=== Section Start ===

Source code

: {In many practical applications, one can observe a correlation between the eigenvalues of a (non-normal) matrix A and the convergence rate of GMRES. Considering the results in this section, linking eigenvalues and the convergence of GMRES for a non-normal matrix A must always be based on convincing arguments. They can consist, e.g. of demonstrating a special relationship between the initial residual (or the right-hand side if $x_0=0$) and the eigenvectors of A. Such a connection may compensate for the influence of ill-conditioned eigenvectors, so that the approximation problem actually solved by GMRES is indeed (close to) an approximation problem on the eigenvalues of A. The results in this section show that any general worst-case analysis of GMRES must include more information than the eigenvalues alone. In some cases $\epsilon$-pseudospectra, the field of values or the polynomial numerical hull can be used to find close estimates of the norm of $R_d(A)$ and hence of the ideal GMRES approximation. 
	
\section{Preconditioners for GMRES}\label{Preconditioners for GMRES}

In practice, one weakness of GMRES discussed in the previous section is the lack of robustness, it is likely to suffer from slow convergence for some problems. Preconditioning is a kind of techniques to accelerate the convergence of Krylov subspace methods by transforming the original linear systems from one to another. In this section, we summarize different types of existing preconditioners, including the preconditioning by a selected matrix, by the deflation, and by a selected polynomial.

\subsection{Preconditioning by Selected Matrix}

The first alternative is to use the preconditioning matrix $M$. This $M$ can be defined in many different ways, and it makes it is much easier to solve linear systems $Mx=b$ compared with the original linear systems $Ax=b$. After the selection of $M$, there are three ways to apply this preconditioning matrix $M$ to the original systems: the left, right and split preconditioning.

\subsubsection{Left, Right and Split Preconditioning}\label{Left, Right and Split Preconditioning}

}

=== Section End ===

### Requirement
Where a line above holds the string "linear", copy that line.

### Problem solution
In practice, one weakness of GMRES discussed in the previous section is the lack of robustness, it is likely to suffer from slow convergence for some problems. Preconditioning is a kind of techniques to accelerate the convergence of Krylov subspace methods by transforming the original linear systems from one to another. In this section, we summarize different types of existing preconditioners, including the preconditioning by a selected matrix, by the deflation, and by a selected polynomial.
The first alternative is to use the preconditioning matrix $M$. This $M$ can be defined in many different ways, and it makes it is much easier to solve linear systems $Mx=b$ compared with the original linear systems $Ax=b$. After the selection of $M$, there are three ways to apply this preconditioning matrix $M$ to the original systems: the left, right and split preconditioning.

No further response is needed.